Malachy Orozco, 24 January 2015

Session Caller:

Malachy Orozco ([email protected])

In Attendance:


Sarah Jane Booth


Kate McStraw



Ellis Kerbhoven


Elspeth Murray

Ayesha Casely-Hayford

The foundations have been laid for a search aggregate site that links together

Gumtree, SetExchange, ScenerySalvage, universities, transporters, charity shops,

and artists in an effort to curb waste by the arts industry.

The worlds of performance pieces are as varied as books on a shelf. Some take place

in abstract spaces, some in very specific homes, complete with running water, gas

hobs, and working fireplaces. The materials used in bringing a production - whether a

musical production, a drama, a comedy, a live or performance art work, or something

else that defies categorisation - are myriad. And yet, it is not uncommon to see, at the

end of a show, a skip packed in as high as it can be, as tightly it can be, filled with

materials that other artists would gladly use in their own work.

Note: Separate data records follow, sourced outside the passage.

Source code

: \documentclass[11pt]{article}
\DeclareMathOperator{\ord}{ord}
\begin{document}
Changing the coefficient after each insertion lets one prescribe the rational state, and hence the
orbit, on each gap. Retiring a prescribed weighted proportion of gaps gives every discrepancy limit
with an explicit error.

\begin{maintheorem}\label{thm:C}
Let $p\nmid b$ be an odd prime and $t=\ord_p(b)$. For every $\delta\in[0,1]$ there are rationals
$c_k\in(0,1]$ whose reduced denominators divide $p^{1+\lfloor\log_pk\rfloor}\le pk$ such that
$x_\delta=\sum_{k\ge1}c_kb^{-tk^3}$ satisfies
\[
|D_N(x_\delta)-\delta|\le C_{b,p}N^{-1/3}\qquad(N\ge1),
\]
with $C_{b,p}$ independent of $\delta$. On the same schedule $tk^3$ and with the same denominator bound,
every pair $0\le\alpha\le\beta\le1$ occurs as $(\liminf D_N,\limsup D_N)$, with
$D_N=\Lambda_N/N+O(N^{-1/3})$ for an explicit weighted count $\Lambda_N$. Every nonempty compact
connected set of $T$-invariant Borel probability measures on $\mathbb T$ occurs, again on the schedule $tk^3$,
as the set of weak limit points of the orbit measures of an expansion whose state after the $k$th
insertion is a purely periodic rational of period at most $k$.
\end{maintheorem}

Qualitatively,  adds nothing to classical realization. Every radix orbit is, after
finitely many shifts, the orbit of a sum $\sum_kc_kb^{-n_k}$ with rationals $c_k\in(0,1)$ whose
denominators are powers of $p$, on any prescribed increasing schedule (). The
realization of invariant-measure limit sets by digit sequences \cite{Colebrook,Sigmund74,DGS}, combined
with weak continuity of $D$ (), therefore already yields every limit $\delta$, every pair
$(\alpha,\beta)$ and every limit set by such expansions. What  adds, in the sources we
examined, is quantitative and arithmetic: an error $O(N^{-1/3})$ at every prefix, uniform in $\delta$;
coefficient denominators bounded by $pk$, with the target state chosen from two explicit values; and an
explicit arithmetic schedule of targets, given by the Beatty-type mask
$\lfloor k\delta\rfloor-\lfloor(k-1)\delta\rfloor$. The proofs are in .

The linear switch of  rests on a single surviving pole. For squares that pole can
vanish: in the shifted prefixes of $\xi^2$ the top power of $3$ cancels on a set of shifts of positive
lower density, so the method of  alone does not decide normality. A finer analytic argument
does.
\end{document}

Surprisingly, theatre and the environment are two words not often heard together,

though, of course, concern is growing and efforts are being made to link not only these

two words, but other words and phrases like “industry”, “waste management”, and

“corporate responsibility”.

We would like to create a website that can easily link together institutions - both

arts-oriented and not - that are about to get rid of materials they can no longer use and

the artists and budding arts groups & institutions who can use them.

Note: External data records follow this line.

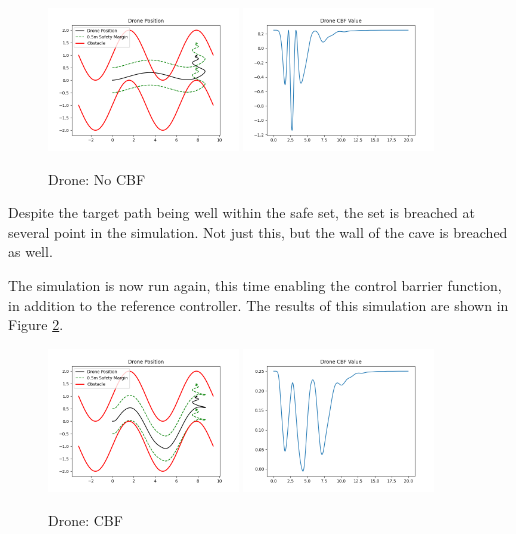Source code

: \begin{figure}[H]
    \centering
    \includegraphics[width=0.45\textwidth]{Figures/Examples/Drone/DronePathNoCBF.png}
    \includegraphics[width=0.45\textwidth]{Figures/Examples/Drone/DroneNoCBFValue.png}
    \caption{Drone: No CBF}
    \label{fig:DronePathNoCBF}
\end{figure}

\noindent Despite the target path being well within the safe set, the set is breached at several point in the simulation. Not just this, but the wall of the cave is breached as well. \newline

The simulation is now run again, this time enabling the control barrier function, in addition to the reference controller. The results of this simulation are shown in Figure \ref{fig:DronePathCBF}.

\begin{figure}[H]
    \centering
    \includegraphics[width=0.45\textwidth]{Figures/Examples/Drone/DronePathCBF.png}
    \includegraphics[width=0.45\textwidth]{Figures/Examples/Drone/DroneCBFValue.png}
    \caption{Drone: CBF}
    \label{fig:DronePathCBF}
\end{figure}


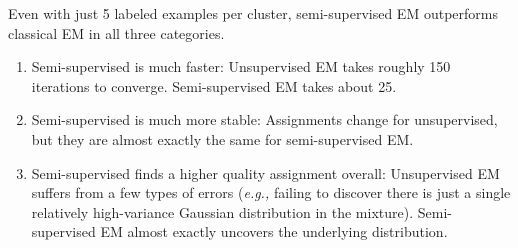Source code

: \begin{answer}
  Even with just 5 labeled examples per cluster, semi-supervised EM outperforms classical EM in all three categories.
  \begin{enumerate}[label=\roman*.]
    \item Semi-supervised is much faster: Unsupervised EM takes roughly 150 iterations to converge. Semi-supervised EM takes about 25.
    \item Semi-supervised is much more stable: Assignments change for unsupervised, but they are almost exactly the same for semi-supervised EM.
    \item Semi-supervised finds a higher quality assignment overall: Unsupervised EM suffers from a few types of errors (\emph{e.g.,} failing to discover there is just a single relatively high-variance Gaussian distribution in the mixture). Semi-supervised EM almost exactly uncovers the underlying distribution.
  \end{enumerate}
\end{answer}
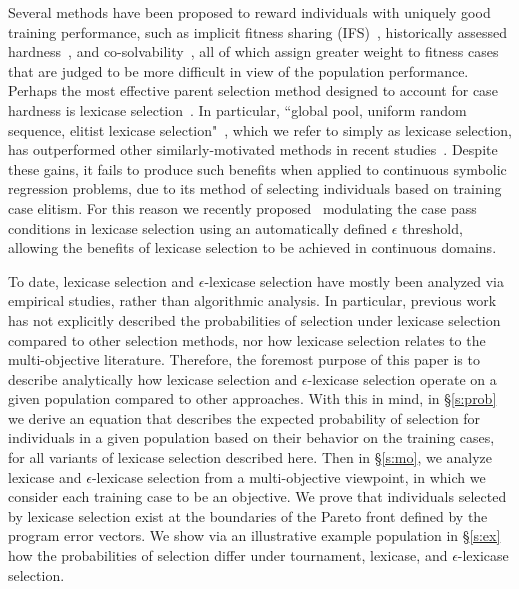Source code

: \documentclass[twoside]{article}
\begin{document}
Several methods have been proposed to reward individuals with uniquely good training performance, such as implicit fitness sharing (IFS)~\citep{mckay_investigation_2001}, historically assessed hardness~\citep{klein_genetic_2008}, and co-solvability~\citep{schaefer_using_2010}, all of which assign greater weight to fitness cases that are judged to be more difficult in view of the population performance. Perhaps the most effective parent selection method designed to account for case hardness is lexicase selection~\citep{spector_assessment_2012}. In particular, ``global  pool,  uniform  random  sequence,  elitist  lexicase  selection"~\citep{spector_assessment_2012}, which we refer to simply as lexicase selection, has outperformed other similarly-motivated methods in recent studies~\citep{helmuth_solving_2014, helmuth_general_2015-1, liskowski_comparison_2015}. Despite these gains, it fails to produce such benefits when applied to continuous symbolic regression problems, due to its method of selecting individuals based on training case elitism. For this reason we recently proposed~\citep{la_cava_epsilon-lexicase_2016} modulating the case pass conditions in lexicase selection using an automatically defined $\epsilon$ threshold, allowing the benefits of lexicase selection to be achieved in continuous domains. 

To date, lexicase selection and $\epsilon$-lexicase selection have mostly been analyzed via empirical studies, rather than algorithmic analysis. In particular, previous work has not explicitly described the probabilities of selection under lexicase selection compared to other selection methods, nor how lexicase selection relates to the multi-objective literature. Therefore, the foremost purpose of this paper is to describe analytically how lexicase selection and $\epsilon$-lexicase selection operate on a given population compared to other approaches. With this in mind, in \S\ref{s:prob} we derive an equation that describes the expected probability of selection for individuals in a given population based on their behavior on the training cases, for all variants of lexicase selection described here. Then in \S\ref{s:mo}, we analyze lexicase and $\epsilon$-lexicase selection from a multi-objective viewpoint, in which we consider each training case to be an objective. We prove that individuals selected by lexicase selection exist at the boundaries of the Pareto front defined by the program error vectors. We show via an illustrative example population in \S\ref{s:ex} how the probabilities of selection differ under tournament, lexicase, and $\epsilon$-lexicase selection. 
\end{document}
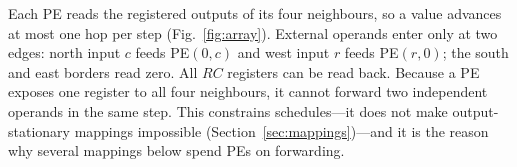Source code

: Each PE reads the registered outputs of its four neighbours, so a value
advances at most one hop per step (Fig.~\ref{fig:array}). External operands
enter only at two edges: north input $c$ feeds PE$(0,c)$ and west input $r$
feeds PE$(r,0)$; the south and east borders read zero. All $RC$ registers
can be read back. Because a PE exposes one register to all four neighbours,
it cannot forward two independent operands in the same step. This
constrains schedules---it does not make output-stationary mappings
impossible (Section~\ref{sec:mappings})---and it is the reason why several
mappings below spend PEs on forwarding.


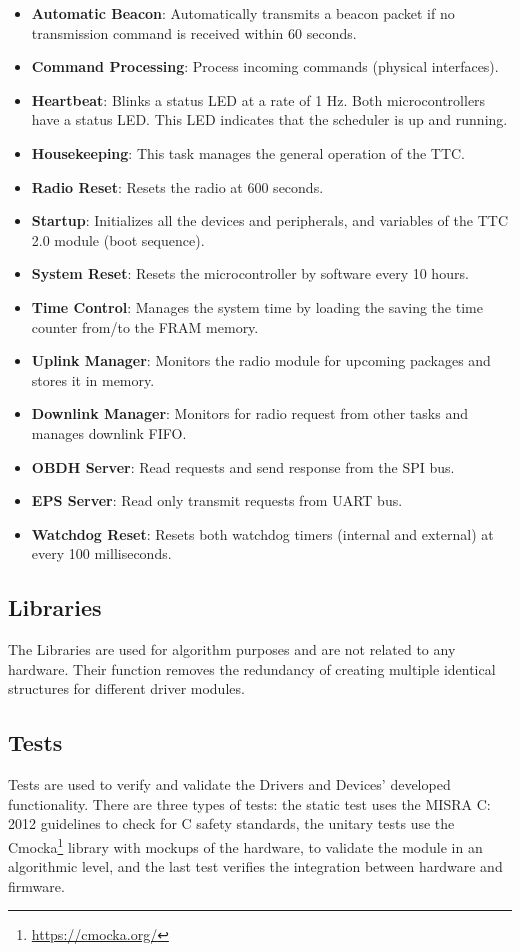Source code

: \begin{itemize}
    \item \textbf{Automatic Beacon}: Automatically transmits a beacon packet if no transmission command is received within 60 seconds.
    \item \textbf{Command Processing}: Process incoming commands (physical interfaces).
    \item \textbf{Heartbeat}: Blinks a status LED at a rate of 1 Hz. Both microcontrollers have a status LED. This LED indicates that the scheduler is up and running.
    \item \textbf{Housekeeping}: This task manages the general operation of the TTC.
    \item \textbf{Radio Reset}: Resets the radio at 600 seconds.
    \item \textbf{Startup}: Initializes all the devices and peripherals, and variables of the TTC 2.0 module (boot sequence).
    \item \textbf{System Reset}: Resets the microcontroller by software every 10 hours.
    \item \textbf{Time Control}: Manages the system time by loading the saving the time counter from/to the FRAM memory.
    \item \textbf{Uplink Manager}: Monitors the radio module for upcoming packages and stores it in memory.
    \item \textbf{Downlink Manager}: Monitors for radio request from other tasks and manages downlink FIFO.
    \item \textbf{OBDH Server}: Read requests and send response from the SPI bus.
    \item \textbf{EPS Server}: Read only transmit requests from UART bus.
    \item \textbf{Watchdog Reset}: Resets both watchdog timers (internal and external) at every 100 milliseconds.
\end{itemize}

\subsection{Libraries}

The Libraries are used for algorithm purposes and are not related to any hardware. Their function removes the redundancy of creating multiple identical structures for different driver modules.

\subsection{Tests}

Tests are used to verify and validate the Drivers and Devices' developed functionality. There are three types of tests: the static test uses the MISRA C: 2012 \cite{misrac2012} guidelines to check for C safety standards, the unitary tests use the Cmocka\footnote{\href{https://cmocka.org/}{https://cmocka.org/}} library with mockups of the hardware, to validate the module in an algorithmic level, and the last test verifies the integration between hardware and firmware.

This is not just about the materials themselves, however.

When the stories and histories of the materials come to light, they, too, can

themselves become a meta-material with which designers and artists can play. John

Cage's bed used in a dance piece based on Merce Cunningham. A section of set used

in a production of Waiting for Godot re-used in a short film about Pinter. These are not

perhaps the most interesting examples, but you, the reader, might be able to

extrapolate other ways in which these stories may intermingle in a given production.

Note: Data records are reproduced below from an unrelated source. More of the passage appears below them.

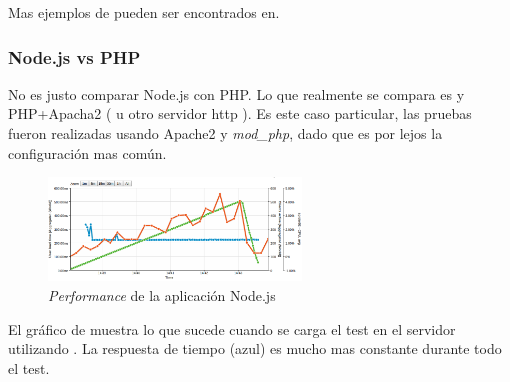 
Mas ejemplos de \benchmark pueden ser encontrados en\cite{online_nodejs_java_dzone}.


\subsubsection{Node.js vs PHP\cite{online_nodejs_php_loadimpact}}

No es justo comparar Node.js con PHP. Lo que realmente se compara es \nodejs y PHP+Apacha2 ( u otro servidor http ). Es este caso particular, las pruebas fueron realizadas usando Apache2 y \textit{mod\_php}, dado que es por lejos la configuración mas común. 

\begin{figure}[h!]
	\centering
	\includegraphics[width=0.6\textwidth]{figuras/cap2/node_benchmak_loadimpact.png}
	\caption{\textit{Performance} de la aplicación Node.js}
	\label{figure:node_benchmark_nodephp}
\end{figure}

El gráfico de  muestra lo que sucede cuando se carga el test en el servidor utilizando \nodejs. La respuesta de tiempo (azul) es mucho mas constante durante todo el test. 

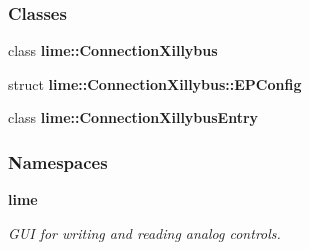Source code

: \subsubsection*{Classes}
\begin{DoxyCompactItemize}
\item 
class {\bf lime\+::\+Connection\+Xillybus}
\item 
struct {\bf lime\+::\+Connection\+Xillybus\+::\+E\+P\+Config}
\item 
class {\bf lime\+::\+Connection\+Xillybus\+Entry}
\end{DoxyCompactItemize}
\subsubsection*{Namespaces}
\begin{DoxyCompactItemize}
\item 
 {\bf lime}
\begin{DoxyCompactList}\small\item\em G\+UI for writing and reading analog controls. \end{DoxyCompactList}\end{DoxyCompactItemize}
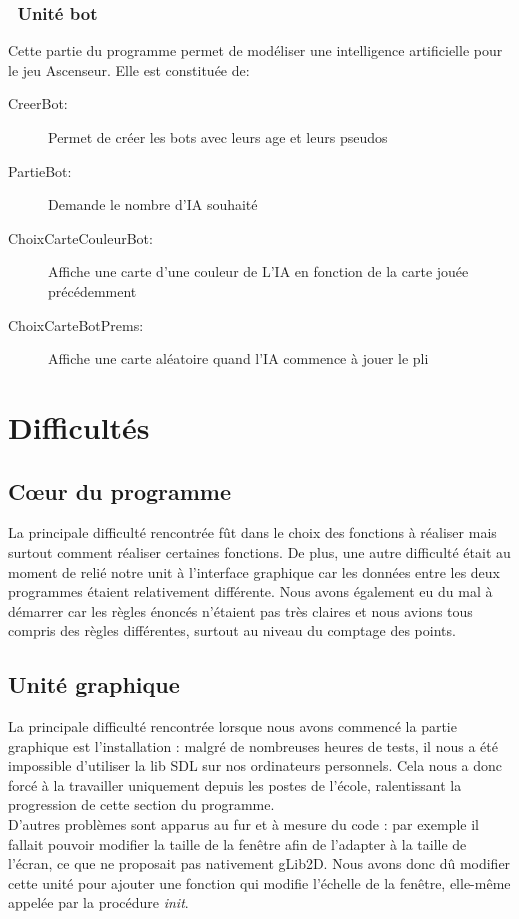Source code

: \documentclass[12pt]{report}
\begin{document}
\subsubsection{\cdot ~Unité bot}
	Cette partie du programme permet de modéliser une intelligence artificielle pour le jeu Ascenseur. Elle est constituée de: \\
\begin{description}
  	\item[CreerBot:] Permet de créer les bots avec leurs age et leurs pseudos
	\item[PartieBot:] Demande le nombre d'IA souhaité
	\item[ChoixCarteCouleurBot:] Affiche une carte d'une couleur de L'IA en fonction de la carte jouée précédemment
	\item[ChoixCarteBotPrems:] Affiche une carte aléatoire quand l'IA commence à jouer le pli	
\end{description}

\clearpage

\section{Difficultés}
	\subsection{Cœur du programme}
	La principale difficulté rencontrée fût dans le choix des fonctions à réaliser mais surtout comment réaliser certaines fonctions. De plus, une autre difficulté était au moment de relié notre unit à l'interface graphique car les données entre les deux programmes étaient relativement différente. Nous avons également eu du mal à démarrer car les règles énoncés n'étaient pas très claires et nous avions tous compris des règles différentes, surtout au niveau du comptage des points.
	
	\subsection{Unité graphique}
	La principale difficulté rencontrée lorsque nous avons commencé la partie graphique est l'installation : malgré de nombreuses heures de tests, il nous a été impossible d'utiliser la lib SDL sur nos ordinateurs personnels. Cela nous a donc forcé à la travailler uniquement depuis les postes de l'école, ralentissant la progression de cette section du programme.\\ 
	
	D'autres problèmes sont apparus au fur et à mesure du code : par exemple il fallait pouvoir modifier la taille de la fenêtre afin de l'adapter à la taille de l'écran, ce que ne proposait pas nativement gLib2D. Nous avons donc dû modifier cette unité pour ajouter une fonction qui modifie l'échelle de la fenêtre, elle-même appelée par la procédure \textit{init}. \\
\end{document}
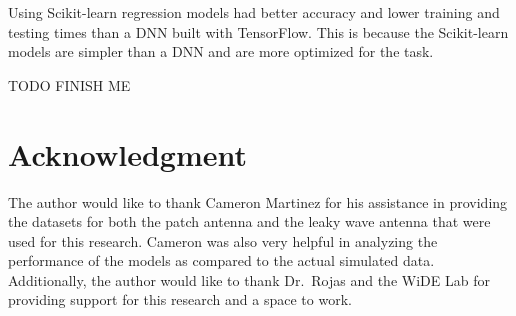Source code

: \documentclass[lettersize,journal]{IEEEtran}
\begin{document}
Using Scikit-learn regression models had better accuracy and lower training and testing times than a DNN built with TensorFlow. This is because the Scikit-learn models are simpler than a DNN and are more optimized for the task.  

TODO FINISH ME 


\section*{Acknowledgment}
The author would like to thank Cameron Martinez for his assistance in providing the datasets for both the patch antenna and the leaky wave antenna that were used for this research. Cameron was also very helpful in analyzing the performance of the models as compared to the actual simulated data. Additionally, the author would like to thank Dr.~Rojas and the WiDE Lab for providing support for this research and a space to work.





\vfill
\end{document}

The issue of industry standards comes up, as well.

Fashion students are required to consider the “Cradle to the Grave” concept in their

work. This concept is something that not only includes the materials used in the

construction of a given work, but also the logistics in transporting those materials, the

dyes used, how biodegradable those materials are, et cetera.

Theatre design baccalaureates who have graduated as recently as three years ago

(2011) from major universities have had little to no interaction with these concepts in

their design curricula.

The goal would be to make the recycling of arts materials the rule, rather than the


If this was an inbuilt feature of the learning of future designers, then these materials

would not only have longer life cycles, but the carbon footprint of the theatre industry

as a whole would be reduced.

There are contractual matters that would come into play, as well, if this were

implemented on a national scale, such as clauses allowing set designers to opt out if

they do not wish to have their material re-used unless it is altered and not recognisably

their own design.

In terms of corporate responsibility, it should be possible for the materials donated to

other companies to be classified as a donation, resulting in tax breaks for the most

generous institutions - whether arts-related or not.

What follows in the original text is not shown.